My AI Talks to Other AIs. And It Has a Morning Routine.
Two weeks ago I published a post about building three Claude Code features before Anthropic shipped them. Plan Mode, persistent memory, and a multi-agent orchestration system called Bridge, all of which were built weeks to months before the official versions launched.
That post ended with a line I'd written to myself that same morning:
Every week you don't publish, someone else is timestamping the same ideas you already had.
So here I am again with two more features, neither of them shipped by anyone yet (for the most part).
Feature 1: My AI That Talks to Other AIs
I built a platform called PanelForge. It started as a way to use the image generation feature of ChatGPT that was released nearly a year ago and grew to support more. I added the ability to edit an existing image by brushing over and thereby erasing that part of the image and then typing in text what should replace it.

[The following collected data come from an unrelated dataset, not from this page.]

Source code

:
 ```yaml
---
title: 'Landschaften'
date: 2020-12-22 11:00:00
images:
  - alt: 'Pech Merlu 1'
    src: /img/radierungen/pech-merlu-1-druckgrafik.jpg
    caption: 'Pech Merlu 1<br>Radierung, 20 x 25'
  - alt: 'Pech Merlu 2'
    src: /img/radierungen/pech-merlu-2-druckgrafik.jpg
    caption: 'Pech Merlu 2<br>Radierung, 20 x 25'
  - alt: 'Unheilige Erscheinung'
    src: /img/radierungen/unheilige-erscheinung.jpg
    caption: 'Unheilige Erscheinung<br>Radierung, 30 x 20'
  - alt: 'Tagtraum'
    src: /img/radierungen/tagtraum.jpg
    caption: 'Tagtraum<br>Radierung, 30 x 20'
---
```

I originally made it because I was finding it annoying constantly uploading and reuploading images in ChatGPT, eg reference images of a given character I was working on, or putting in a scene and thought it would be nice to have a sort of website/app where I could upload reference images of characters, people, art styles etc and then mix and match them and the existing apps, whilst providing the actual ability to turn text into images and images into other images, just weren't providing the UI that I wanted, so I built one myself.
I then later added support for other image generation models, especially one by Google called Nano Banana, and later Nano Banana Pro, which in many ways overtook OpenAI in image generation capabilities, especially in changing just one or two smaller details but keeping the rest of the image the same.
See this showcase of images that show an example, all based on one original character I made.

That whole thing then grew to being able to also use the text models of the various providers without having to have a subscription to each of them, what is known as API billing. So I basically would just pay very small amounts per message instead of a monthly subscription.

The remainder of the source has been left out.